Les spécialistes de la communication apprécient sans doute la nouvelle méthode mise au point par l'équipe Hollande – Ayrault pour faire passer en douceur ce qui, présenté autrement, ne le pourrait pas. En ce qui concerne la réforme des retraites, c'est presque un cas d'école. D’abord des rumeurs de toutes sortes dessinent l'essentiel des mesures qui vont être prises. Puis, premier temps, l'annonce dans le style « bonnet de nuit » qu'affectionne Jean-Marc Ayrault, très technique et bien embrouillé pour permettre de résumer tout son propos dans une idée : « c'est une réforme juste parce que tout le monde est mis à contribution ». Les premiers commentaires recueillis dans l'instantané et sans véritable possibilité d'examiner de près le contenu de ce qui est dit sont naturellement orientés autour de cette idée de «  justice », sans oublier la prise en compte de la pénibilité, qui était en quelque sorte la cerise sur le gâteau.

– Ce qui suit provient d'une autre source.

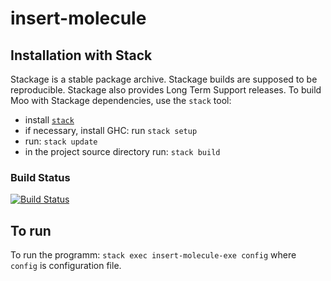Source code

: # insert-molecule

Installation with Stack
-----------------------
Stackage is a stable package archive. Stackage builds are supposed to
be reproducible. Stackage also provides Long Term Support releases.
To build Moo with Stackage dependencies, use the `stack` tool:

  * install [`stack`](https://docs.haskellstack.org/)
  * if necessary, install GHC: run `stack setup`
  * run: `stack update`
  * in the project source directory run: `stack build`

### Build Status

[![Build Status](https://travis-ci.org/wurthel/insert-molecule.svg?branch=master)](https://travis-ci.org/wurthel/insert-molecule)

To run
------
To run the programm: 
`stack exec insert-molecule-exe config`
where `config` is configuration file.
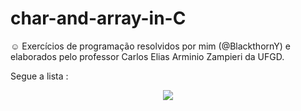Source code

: # char-and-array-in-C

☺ Exercícios de programação resolvidos por mim (@BlackthornY) e elaborados pelo professor Carlos Elias Arminio Zampieri da UFGD.

Segue a lista : 


<div align="center">
<img src="https://user-images.githubusercontent.com/88779496/214073794-10d4d53b-5187-4586-a35b-1c4e3133d649.JPG"/>
</div>
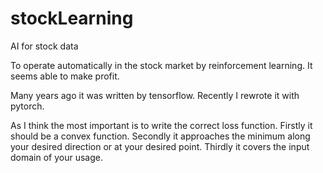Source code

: # stockLearning
AI for stock data

To operate automatically in the stock market by reinforcement learning.
It seems able to make profit.

Many years ago it was written by tensorflow. Recently I rewrote it with pytorch.

As I think the most important is to write the correct loss function.
Firstly it should be a convex function.
Secondly it approaches the minimum along your desired direction or at your desired point.
Thirdly it covers the input domain of your usage.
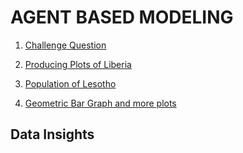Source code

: # AGENT BASED MODELING

1. [Challenge Question](https://dpuri-wm.github.io/Agent-Based-Modelling/ChallengeQuestion)

2. [Producing Plots of Liberia](https://dpuri-wm.github.io/Agent-Based-Modelling/Homework1)

3. [Population of Lesotho](https://dpuri-wm.github.io/Agent-Based-Modelling/Homework2)

4. [Geometric Bar Graph and more plots](https://dpuri-wm.github.io/Agent-Based-Modelling/GeometricPlot)

## Data Insights
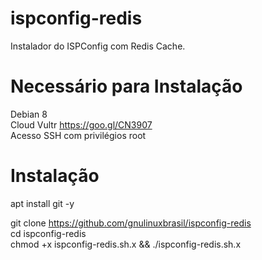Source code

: # ispconfig-redis

Instalador do ISPConfig com Redis Cache.

# Necessário para Instalação

Debian 8<br>
Cloud Vultr https://goo.gl/CN3907 <br>
Acesso SSH com privilégios root<br>

# Instalação

apt install git -y <br>

git clone https://github.com/gnulinuxbrasil/ispconfig-redis <br>
cd ispconfig-redis<br>
chmod +x ispconfig-redis.sh.x && ./ispconfig-redis.sh.x<br>
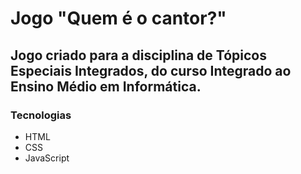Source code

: # Jogo "Quem é o cantor?"

## Jogo criado para a disciplina de Tópicos Especiais Integrados, do curso Integrado ao Ensino Médio em Informática.

### Tecnologias
- HTML
- CSS
- JavaScript

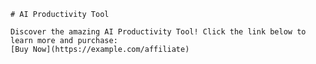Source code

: 
    # AI Productivity Tool

    Discover the amazing AI Productivity Tool! Click the link below to learn more and purchase:
    [Buy Now](https://example.com/affiliate)
    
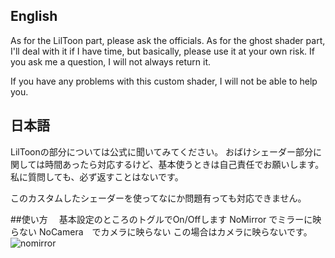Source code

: ## English
As for the LilToon part, please ask the officials.
As for the ghost shader part, I'll deal with it if I have time, but basically, please use it at your own risk.
If you ask me a question, I will not always return it.

If you have any problems with this custom shader, I will not be able to help you.

## 日本語
LilToonの部分については公式に聞いてみてください。
おばけシェーダー部分に関しては時間あったら対応するけど、基本使うときは自己責任でお願いします。
私に質問しても、必ず返すことはないです。

このカスタムしたシェーダーを使ってなにか問題有っても対応できません。

##使い方　
基本設定のところのトグルでOn/Offします
NoMirror でミラーに映らない
NoCamera　でカメラに映らない
この場合はカメラに映らないです。
![nomirror](https://github.com/ishiiyuki/lilToon/assets/5183592/f831a20b-76e9-4ef4-af96-37ddbb80bbaf)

Après quoi commence la deuxième phase qui est d'une toute autre nature. C'est le moment où Pierre Moscovici annonce au Medef que les entreprises se verront compenser entièrement l'augmentation des cotisations sociales patronales. Adieu le fameux « tout le monde est mis à contribution ». Seuls les salariés le sont. Mais ce n'est pas tout. La compensation versée aux « entreprises » sera en réalité un allégement des cotisations patronales « famille ». Deuxième point, car c'est le début de la liquidation d'un système de cotisations que payait le seul patron. Comme il faudra bien que la somme soit trouvée, c'est la CSG qui prendra le relais ! La voie est ouverte : il n'y a pas besoin d'être grand clerc pour prévoir que c'est sur le volume total de ces cotisations que se feront les prochains « allégements du coût du travail » en reprenant la méthode du transfert sur la CSG. Il y a là, en effet, un gisement de 34 milliards d'euros ! Quant à la fameuse « prise en compte de la pénibilité », c'est presque une farce. D'abord parce qu'elle introduit pour la première fois un système de points pour calculer les retraites. C'est un début très suspect. Peut-être est-ce là le seul objectif. Deuxièmement, une fois les calculs faits, on s'aperçoit que pour obtenir le maximum de bonus possible, c'est-à-dire deux ans de cotisations en moins pour accéder à une pension au taux plein, il faudra avoir été exposé pendant vingt ans à un poste de travail pénible ! Vingt ans : la moitié d'une carrière ! Si l'on n'est toujours pas mort après cela, on pourra donc « bénéficier » d'un départ anticipé de deux ans sur les quarante-trois de cotisations exigées. Mais quarante-trois moins deux égale quarante et un. C'est-à-dire qu'à ce moment-là, la « prise en compte de la pénibilité » correspond exactement au maintien de la situation actuelle. Bravo les joueurs de bonneteau ! Sur le plan de la communication c'est une victoire totale pour Jean-Marc Ayrault et François Hollande. Ils ont en effet réussi à faire passer inaperçus les coups les plus rudes de leur réforme contre les salariés. C'était leur but essentiel pour démobiliser ceux qui auraient voulu résister. La presse libérale et sociale-libérale s’est contentée de gémir sur « l'insuffisance des mesures prises » ! L'arnaque politique en bande organisée n’est pas encore un délit.